1 year of bioresonance and I was heading towards 70% health. Life was looking great. But I had a few stressors in my life, a few relapses in health and I seemed to settle around 50% health. Some days I might only be at 20% and other days I might be lucky to hit 70%. So at this point you would call me a “high functioning Lymie.” I’m still quite sick, but I no longer look sick. I can’t work or study, but I can complete basic tasks for myself most days. I can maybe leave my house once or twice a week for a social catch-up or to run some errands, but I will feel worse the next day and have to spend it lying on the couch. Majority of my energy goes towards simply caring for myself, showering, preparing food, cooking, house work, grocery shopping, sorting out medications, completing errands and then on a good day I might have a little energy spare to go out for a few hours, play the piano for 30 minutes, walk my dogs for 15 minutes or chat to a friend on the phone. 

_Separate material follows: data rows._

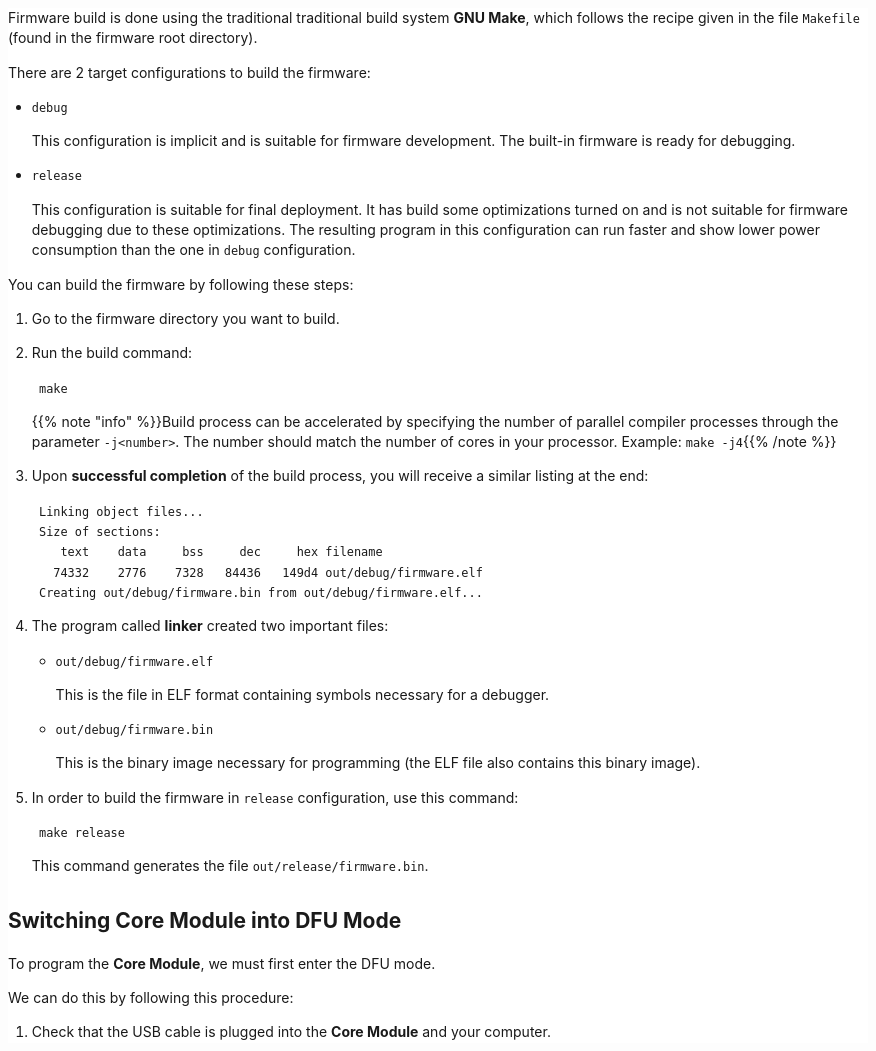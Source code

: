 Firmware build is done using the traditional traditional build system **GNU Make**, which follows the recipe given in the file `Makefile` (found in the firmware root directory).

There are 2 target configurations to build the firmware:

* `debug`

    This configuration is implicit and is suitable for firmware development. The built-in firmware is ready for debugging.

* `release`

    This configuration is suitable for final deployment. It has build some optimizations turned on and is not suitable for firmware debugging due to these optimizations. The resulting program in this configuration can run faster and show lower power consumption than the one in `debug` configuration.

You can build the firmware by following these steps:

1. Go to the firmware directory you want to build.

2. Run the build command:

        make

    {{% note "info" %}}Build process can be accelerated by specifying the number of parallel compiler processes through the parameter `-j<number>`. The number should match the number of cores in your processor. Example: `make -j4`{{% /note %}}

3. Upon **successful completion** of the build process, you will receive a similar listing at the end:

        Linking object files...
        Size of sections:
           text    data     bss     dec     hex filename
          74332    2776    7328   84436   149d4 out/debug/firmware.elf
        Creating out/debug/firmware.bin from out/debug/firmware.elf...

4. The program called **linker** created two important files:

    * `out/debug/firmware.elf`

        This is the file in ELF format containing symbols necessary for a debugger.

    * `out/debug/firmware.bin`

        This is the binary image necessary for programming (the ELF file also contains this binary image).

5. In order to build the firmware in `release` configuration, use this command:

        make release

    This command generates the file `out/release/firmware.bin`.

## Switching Core Module into DFU Mode

To program the **Core Module**, we must first enter the DFU mode.

We can do this by following this procedure:

1. Check that the USB cable is plugged into the **Core Module** and your computer.
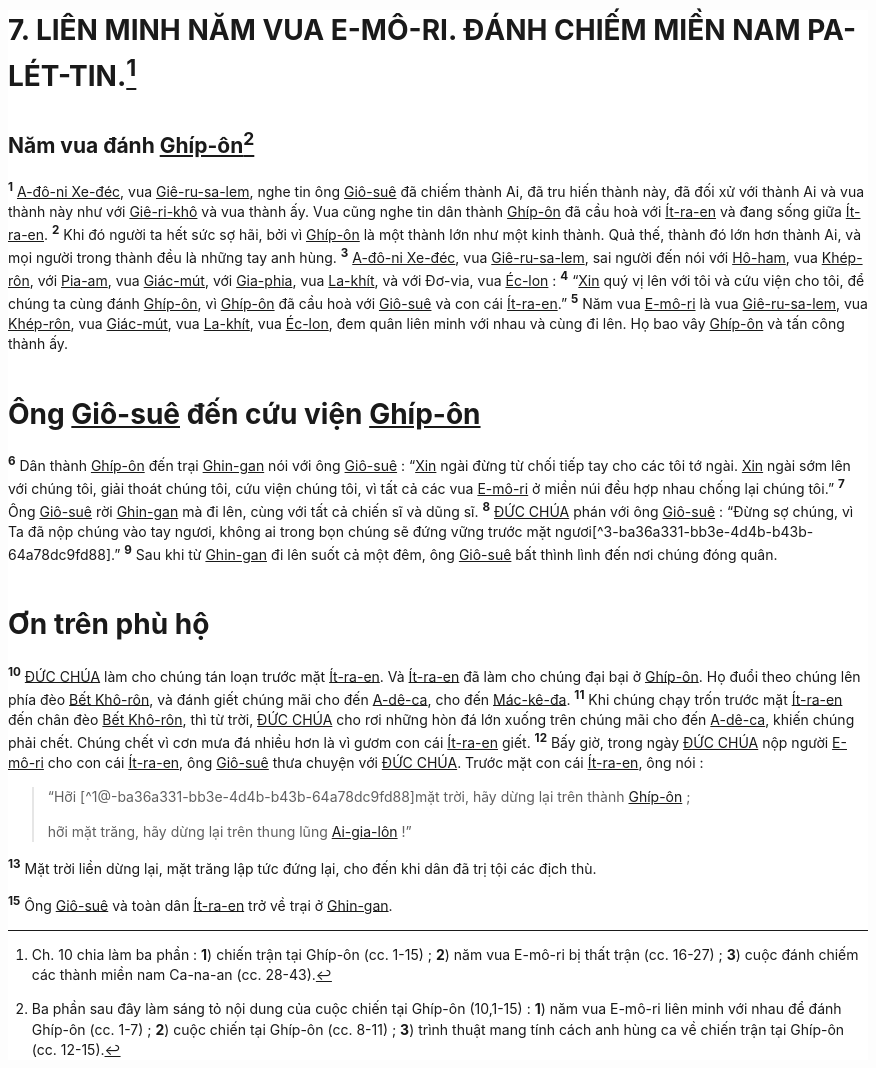 # 7. LIÊN MINH NĂM VUA E-MÔ-RI. ĐÁNH CHIẾM MIỀN NAM PA-LÉT-TIN.[^1-ba36a331-bb3e-4d4b-b43b-64a78dc9fd88]

## Năm vua đánh [Ghíp-ôn]()[^2-ba36a331-bb3e-4d4b-b43b-64a78dc9fd88]

<sup><b>1</b></sup> [A-đô-ni Xe-đéc](), vua [Giê-ru-sa-lem](), nghe tin ông [Giô-suê]() đã chiếm thành Ai, đã tru hiến thành này, đã đối xử với thành Ai và vua thành này như với [Giê-ri-khô]() và vua thành ấy. Vua cũng nghe tin dân thành [Ghíp-ôn]() đã cầu hoà với [Ít-ra-en]() và đang sống giữa [Ít-ra-en](). <sup><b>2</b></sup> Khi đó người ta hết sức sợ hãi, bởi vì [Ghíp-ôn]() là một thành lớn như một kinh thành. Quả thế, thành đó lớn hơn thành Ai, và mọi người trong thành đều là những tay anh hùng. <sup><b>3</b></sup> [A-đô-ni Xe-đéc](), vua [Giê-ru-sa-lem](), sai người đến nói với [Hô-ham](), vua [Khép-rôn](), với [Pia-am](), vua [Giác-mút](), với [Gia-phia](), vua [La-khít](), và với Đơ-via, vua [Éc-lon]() : <sup><b>4</b></sup> “[Xin]() quý vị lên với tôi và cứu viện cho tôi, để chúng ta cùng đánh [Ghíp-ôn](), vì [Ghíp-ôn]() đã cầu hoà với [Giô-suê]() và con cái [Ít-ra-en]().” <sup><b>5</b></sup> Năm vua [E-mô-ri]() là vua [Giê-ru-sa-lem](), vua [Khép-rôn](), vua [Giác-mút](), vua [La-khít](), vua [Éc-lon](), đem quân liên minh với nhau và cùng đi lên. Họ bao vây [Ghíp-ôn]() và tấn công thành ấy.

# Ông [Giô-suê]() đến cứu viện [Ghíp-ôn]()

<sup><b>6</b></sup> Dân thành [Ghíp-ôn]() đến trại [Ghin-gan]() nói với ông [Giô-suê]() : “[Xin]() ngài đừng từ chối tiếp tay cho các tôi tớ ngài. [Xin]() ngài sớm lên với chúng tôi, giải thoát chúng tôi, cứu viện chúng tôi, vì tất cả các vua [E-mô-ri]() ở miền núi đều hợp nhau chống lại chúng tôi.” <sup><b>7</b></sup> Ông [Giô-suê]() rời [Ghin-gan]() mà đi lên, cùng với tất cả chiến sĩ và dũng sĩ. <sup><b>8</b></sup> [ĐỨC CHÚA]() phán với ông [Giô-suê]() : “Đừng sợ chúng, vì Ta đã nộp chúng vào tay ngươi, không ai trong bọn chúng sẽ đứng vững trước mặt ngươi[^3-ba36a331-bb3e-4d4b-b43b-64a78dc9fd88].” <sup><b>9</b></sup> Sau khi từ [Ghin-gan]() đi lên suốt cả một đêm, ông [Giô-suê]() bất thình lình đến nơi chúng đóng quân.

# Ơn trên phù hộ

<sup><b>10</b></sup> [ĐỨC CHÚA]() làm cho chúng tán loạn trước mặt [Ít-ra-en](). Và [Ít-ra-en]() đã làm cho chúng đại bại ở [Ghíp-ôn](). Họ đuổi theo chúng lên phía đèo [Bết Khô-rôn](), và đánh giết chúng mãi cho đến [A-dê-ca](), cho đến [Mác-kê-đa](). <sup><b>11</b></sup> Khi chúng chạy trốn trước mặt [Ít-ra-en]() đến chân đèo [Bết Khô-rôn](), thì từ trời, [ĐỨC CHÚA]() cho rơi những hòn đá lớn xuống trên chúng mãi cho đến [A-dê-ca](), khiến chúng phải chết. Chúng chết vì cơn mưa đá nhiều hơn là vì gươm con cái [Ít-ra-en]() giết. <sup><b>12</b></sup> Bấy giờ, trong ngày [ĐỨC CHÚA]() nộp người [E-mô-ri]() cho con cái [Ít-ra-en](), ông [Giô-suê]() thưa chuyện với [ĐỨC CHÚA](). Trước mặt con cái [Ít-ra-en](), ông nói :

> “Hỡi [^1@-ba36a331-bb3e-4d4b-b43b-64a78dc9fd88]mặt trời, hãy dừng lại trên thành [Ghíp-ôn]() ;
>
> hỡi mặt trăng, hãy dừng lại trên thung lũng [Ai-gia-lôn]() !”

<sup><b>13</b></sup> Mặt trời liền dừng lại, mặt trăng lập tức đứng lại, cho đến khi dân đã trị tội các địch thù.

<sup><b>15</b></sup> Ông [Giô-suê]() và toàn dân [Ít-ra-en]() trở về trại ở [Ghin-gan]().


[^1-ba36a331-bb3e-4d4b-b43b-64a78dc9fd88]: Ch. 10 chia làm ba phần : **1**) chiến trận tại Ghíp-ôn (cc. 1-15) ; **2**) năm vua E-mô-ri bị thất trận (cc. 16-27) ; **3**) cuộc đánh chiếm các thành miền nam Ca-na-an (cc. 28-43).
[^2-ba36a331-bb3e-4d4b-b43b-64a78dc9fd88]: Ba phần sau đây làm sáng tỏ nội dung của cuộc chiến tại Ghíp-ôn (10,1-15) : **1**) năm vua E-mô-ri liên minh với nhau để đánh Ghíp-ôn (cc. 1-7) ; **2**) cuộc chiến tại Ghíp-ôn (cc. 8-11) ; **3**) trình thuật mang tính cách anh hùng ca về chiến trận tại Ghíp-ôn (cc. 12-15).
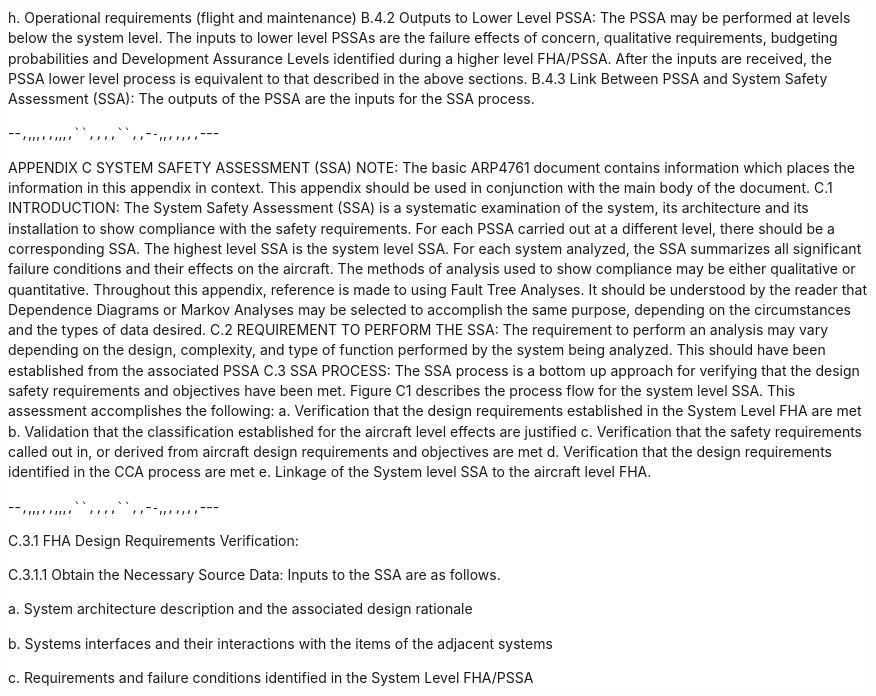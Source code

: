  h. Operational requirements (flight and maintenance) B.4.2 
 Outputs to Lower Level PSSA: 
 The PSSA may be performed at levels below the system level. The inputs to lower level PSSAs 
are the failure effects of concern, qualitative requirements, budgeting probabilities and Development Assurance Levels identified during a higher level FHA/PSSA. After the inputs are received, the PSSA lower level process is equivalent to that described in the above sections. B.4.3 
 Link Between PSSA and System Safety Assessment (SSA): 
 The outputs of the PSSA are the inputs for the SSA process. 
 
--`,`,,,```,,```,,,`,``,,,,``,,`-`-`,,`,,`,`,,`---

APPENDIX C 
SYSTEM SAFETY ASSESSMENT (SSA) NOTE:  The basic ARP4761 document contains information which places the information in this 
appendix in context. This appendix should be used in conjunction with the main body of the document. C.1 INTRODUCTION: 
The System Safety Assessment (SSA) is a systematic examination of the system, its architecture 
and its installation to show compliance with the safety requirements. For each PSSA carried out 
at a different level, there should be a corresponding SSA. The highest level SSA is the system level SSA. For each system analyzed, the SSA summarizes all significant failure conditions and their effects on the aircraft. The methods of analysis used to show compliance may be either qualitative or quantitative. 
Throughout this appendix, reference is made to using Fault Tree Analyses. It should be 
understood by the reader that Dependence Diagrams or Markov Analyses may be selected to accomplish the same purpose, depending on the circumstances and the types of data desired. C.2 REQUIREMENT TO PERFORM THE SSA: 
The requirement to perform an analysis may vary depending on the design, complexity, and type 
of function performed by the system being analyzed. This should have been established from the associated PSSA C.3 SSA PROCESS: 
The SSA process is a bottom up approach for verifying that the design safety requirements and 
objectives have been met. Figure C1 describes the process flow for the system level SSA. This assessment accomplishes the following: 
a. Verification that the design requirements established in the System Level FHA are met 
b. Validation that the classification established for the aircraft level effects are justified 
c. 
 Verification that the safety requirements called out in, or derived from aircraft design 
requirements and objectives are met 
d. Verification that the design requirements identified in the CCA process are met 
e. Linkage of the System level SSA to the aircraft level FHA. 
 
--`,`,,,```,,```,,,`,``,,,,``,,`-`-`,,`,,`,`,,`---

C.3.1 
 FHA Design Requirements Verification: 
 
C.3.1.1 
Obtain the Necessary Source Data:  Inputs to the SSA are as follows. 

 a. System architecture description and the associated design rationale 

 b. Systems interfaces and their interactions with the items of the adjacent systems 

 c. 
 Requirements and failure conditions identified in the System Level FHA/PSSA 
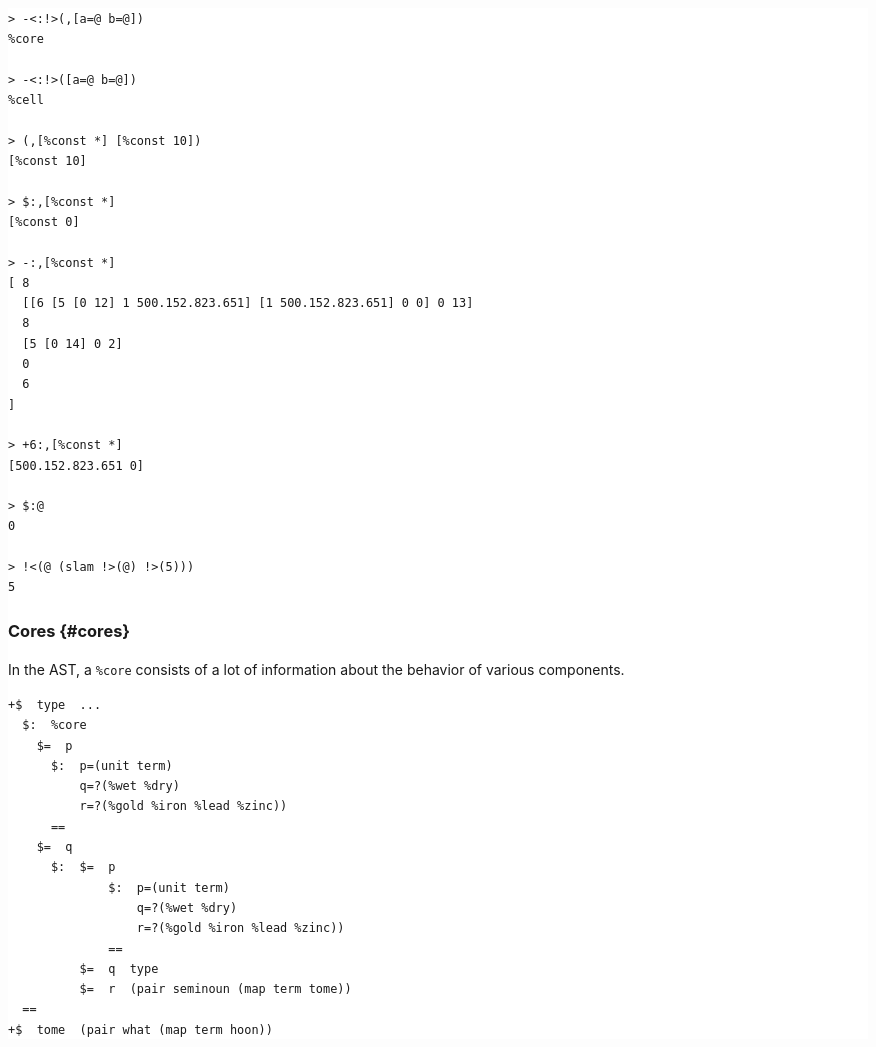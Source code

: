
 ```hoon
> -<:!>(,[a=@ b=@])
%core

> -<:!>([a=@ b=@])
%cell

> (,[%const *] [%const 10])
[%const 10]

> $:,[%const *]
[%const 0]

> -:,[%const *]
[ 8
  [[6 [5 [0 12] 1 500.152.823.651] [1 500.152.823.651] 0 0] 0 13]
  8
  [5 [0 14] 0 2]
  0
  6
]

> +6:,[%const *]
[500.152.823.651 0]

> $:@
0

> !<(@ (slam !>(@) !>(5)))
5
```

### Cores {#cores}

In the AST, a `%core` consists of a lot of information about the behavior of various components.

```hoon
+$  type  ...
  $:  %core
    $=  p
      $:  p=(unit term)
          q=?(%wet %dry)
          r=?(%gold %iron %lead %zinc))
      ==
    $=  q
      $:  $=  p
              $:  p=(unit term)
                  q=?(%wet %dry)
                  r=?(%gold %iron %lead %zinc))
              ==
          $=  q  type
          $=  r  (pair seminoun (map term tome))
  ==
+$  tome  (pair what (map term hoon))
```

Some days I can’t even get dressed, have a shower or speak (which sucks because I LOVE to talk). My health is incredibly unreliable and inconsistent. This is what frustrates me. I just can’t get above 50% health. I’ve had seriously scary relapses in the last few years too, where I’ve spent weeks bedridden, unable to care for myself and thinking “is this it? Is this where I go downhill and don’t get better?” I’m terrified of that. I can’t travel, contribute to society in all the ways I so deeply desire, have children, exercise or do anything relatively “normal” without it causing significant payback. I have to calculate how much energy every activity would cost me and I often have to for-go important gatherings or events because I’m not well enough. If I have 2 friends’ celebrating their birthdays on the same weekend, one on a Friday night and one on a Saturday night, I have to pick one. I couldn’t do both. And even then, I don’t know until the last minute if I can actually attend. Often I pick my event and then can’t even go to that. If friend’s and family want to make plans ahead of time, this makes me incredibly anxious, because I worry my health won’t be good enough and I’ll have to cancel last minute. This creates a lot of stress and guilt. I’m very grateful for the people in my life that tell me it’s OK if I cancel last minute, but I still feel guilty and disappointed to miss out on spending time with them. It’s not a CHOICE for us to isolate ourselves and be stuck in our beds or couches alone, feeling like crap. 

Even the other night I wanted to go out for dinner with my parter, but I woke up so sick and had a terrible day. I rested, ate healthy food and put oils on that usually help my symptoms of fatigue and nausea. But I felt no better. I was stressed and trying to “find” the energy to go out. I changed my clothes, decided against trying to put makeup on and just tied my hair up. Walked into the lounge room and just felt 10x worse from those activities. It was a battle in my mind for 10 minutes on deciding whether to push through or admit to my partner I wasn’t well enough. He’s very flexible and supportive so he was fine to stay home, but I felt so disappointed and annoyed at my body for not being able to cope. All I needed it to be ok with was driving 20 minutes down the road, sitting in a restaurant for 90 minutes and driving home. I just wanted a nice meal with my partner, holding hands, looking at each other, talking, and I couldn’t do that. This kind of disappointment is something I deal with often. 

So 1 year ago I decided that this inconsistency was just doing my head in. I’m fed up. I want a life. I remember at 5% health I begged the universe (or god, whatever your beliefs are) to get me to just 50% health, so that I could function a little and have some sort of a “life” and I would be so grateful. I got there. But this is not living, I still feel like I’m merely existing, with a little bit of joy or distraction from time to time. That’s when I started to look into more “extreme” treatment options. Australia and what is has to offer is not working for me. I will never get better if I keep trialling the limiting options is has to offer for a disease it deems does not exist and it therefore cannot comprehend the complexities of.